Happy Friday! Below are the first two paragraphs of my latest paper “Domestic Constitutional Violence,” which is now available here via SSRN (the footnotes are below the fold):
“We often associate violence with extra-legal behavior[1] or with the dark side of law enforcement.[2] But violence has also played a pivotal role in our nation’s history and in the development of constitutional law. Simply put, our government has often resorted to acts of “constitutional violence”[3] to effectuate major constitutional change. Consider the stain of slavery. From a practical perspective, it was not the formal enactment of the Thirteenth Amendment that eradicated this peculiar institution. Rather, it was the blood spilled in such costly battles as Bull Run, Chickamauga, and Gettysburg that settled the festering constitutional question of slavery once and for all.[4] The same logic applies to school desegregation and the Little Rock Crisis of 1957. From a practical perspective, it was not the Supreme Court’s landmark decision in Cooper v. Aaron[5] that diffused the crisis or that ended school desegregation. Rather, it was President Dwight D. Eisenhower’s reluctant decision to send paratroopers of the 101st “Screaming Eagles” Airborne Division into Arkansas in 1957, a full year before the Supreme Court’s decision in Cooper, that desegregated the iconic Central High School and changed the course of U.S. civil rights .[6]

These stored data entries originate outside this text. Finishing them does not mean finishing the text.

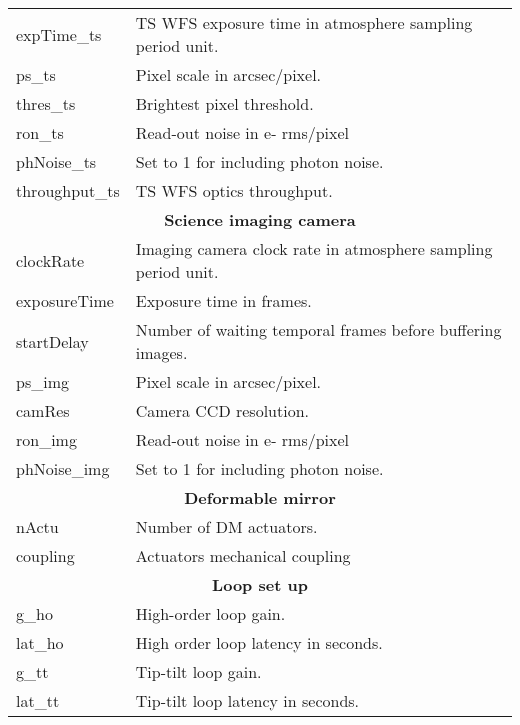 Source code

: \documentclass[12pt]{article}
\begin{document}
\begin{table}[H]
\begin{scriptsize}
\begin{tabular}{p{2.5cm}p{7cm}}
	expTime\_ts          & TS WFS exposure time in atmosphere sampling period unit.\\                             
	ps\_ts        & Pixel scale in arcsec/pixel.\\                       
	thres\_ts           & Brightest pixel threshold.\\                                 
	ron\_ts      & Read-out noise in e- rms/pixel\\                                           
	phNoise\_ts       &Set to 1 for including photon noise.\\                                  
	throughput\_ts        & TS WFS optics throughput.\\                              
	\hline
	\multicolumn{2}{c}{\textbf{Science imaging camera}} \\
	\hline
	clockRate           & Imaging camera clock rate in atmosphere sampling period unit.\\                                
	exposureTime        & Exposure time in frames.\\                           
	startDelay          & Number of waiting temporal frames before buffering images.\\                              
	ps\_img       & Pixel scale in arcsec/pixel.\\                                
	camRes              & Camera CCD resolution.\\                               
	ron\_img       & Read-out noise in e- rms/pixel\\                                   
	phNoise\_img   &Set to 1 for including photon noise.\\                                  
	\hline
	\multicolumn{2}{c}{\textbf{Deformable mirror}} \\
	\hline
	nActu               & Number of DM actuators.\\                           
	coupling     & Actuators mechanical coupling\\                             
	\hline
	\multicolumn{2}{c}{\textbf{Loop set up}} \\
	\hline
	g\_ho          & High-order loop gain.\\                              
	lat\_ho           & High order loop latency in seconds.\\              
	g\_tt          & Tip-tilt loop gain.\\                              
	lat\_tt           & Tip-tilt loop latency in seconds.\\              

\end{tabular}
\end{scriptsize}
\end{table}
\end{document}

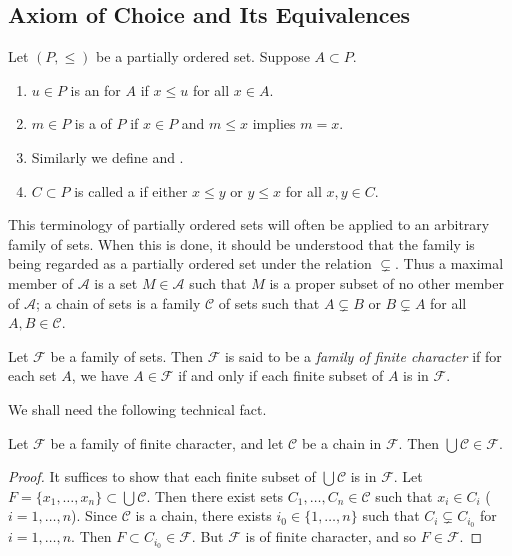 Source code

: \subsection{Axiom of Choice and Its Equivalences}
\begin{definition}
Let $(P,\le)$ be a partially ordered set. Suppose $A\subset P$.
\begin{enumerate}[label=(\roman*)]
\item $u\in P$ is an  for $A$ if $x\le u$ for all $x\in A$.
\item $m\in P$ is a  of $P$ if $x\in P$ and $m\le x$ implies $m=x$.
\item Similarly we define  and .
\item $C\subset P$ is called a  if either $x\le y$ or $y\le x$ for all $x,y\in C$.
\end{enumerate}
\end{definition}

This terminology of partially ordered sets will often be applied to an arbitrary family of sets. When this is done, it should be understood that the family is being regarded as a partially ordered set under the relation $\subsetneq$. Thus a maximal member of $\mathscr{A}$ is a set $M\in\mathscr{A}$ such that $M$ is a proper subset of no other member of $\mathscr{A}$; a chain of sets is a family $\mathscr{C}$ of sets such that $A\subsetneq B$ or $B\subsetneq A$ for all $A,B\in\mathscr{C}$.

\begin{definition}
Let $\mathscr{F}$ be a family of sets. Then $\mathscr{F}$ is said to be a \emph{family of finite character} if for each set $A$, we have $A\in\mathscr{F}$ if and only if each finite subset of $A$ is in $\mathscr{F}$.
\end{definition}

We shall need the following technical fact.

\begin{lemma}
Let $\mathscr{F}$ be a family of finite character, and let $\mathscr{C}$ be a chain in $\mathscr{F}$. Then $\bigcup\mathscr{C}\in\mathscr{F}$.
\end{lemma}

\begin{proof}
It suffices to show that each finite subset of $\bigcup\mathscr{C}$ is in $\mathscr{F}$. Let $F=\{x_1,\dots,x_n\}\subset\bigcup\mathscr{C}$. Then there exist sets $C_1,\dots,C_n\in\mathscr{C}$ such that $x_i\in C_i$ ($i=1,\dots,n$). Since $\mathscr{C}$ is a chain, there exists $i_0\in\{1,\dots,n\}$ such that $C_i\subsetneq C_{i_0}$ for $i=1,\dots,n$. Then $F\subset C_{i_0}\in\mathscr{F}$. But $\mathscr{F}$ is of finite character, and so $F\in\mathscr{F}$.
\end{proof}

“In short, momentous constitutional questions are often decided not through ordinary legal channels but by force. But the use of force to effectuate constitutional change poses a constitutional puzzle. In particular, what is the relation between violence and the overall legal system of government created by the Constitution? After all, the federal courts and the Congress do not have their own armies to enforce their decisions or laws. So, as a matter of constitutional first principles, one could argue that a president is acting “within” the law when he uses military force to enforce a law or court order, but at the same time, isn’t the use of military force totally antithetical to the idea of a republican constitution?[7] If so, is there any viable solution to this logical paradox? Eisenhower’s fateful decision to resort to military force during the Little Rock Crisis thus poses a constitutional paradox.[8] Was his use of force itself lawful, and if so, what are the outer limits to this power?”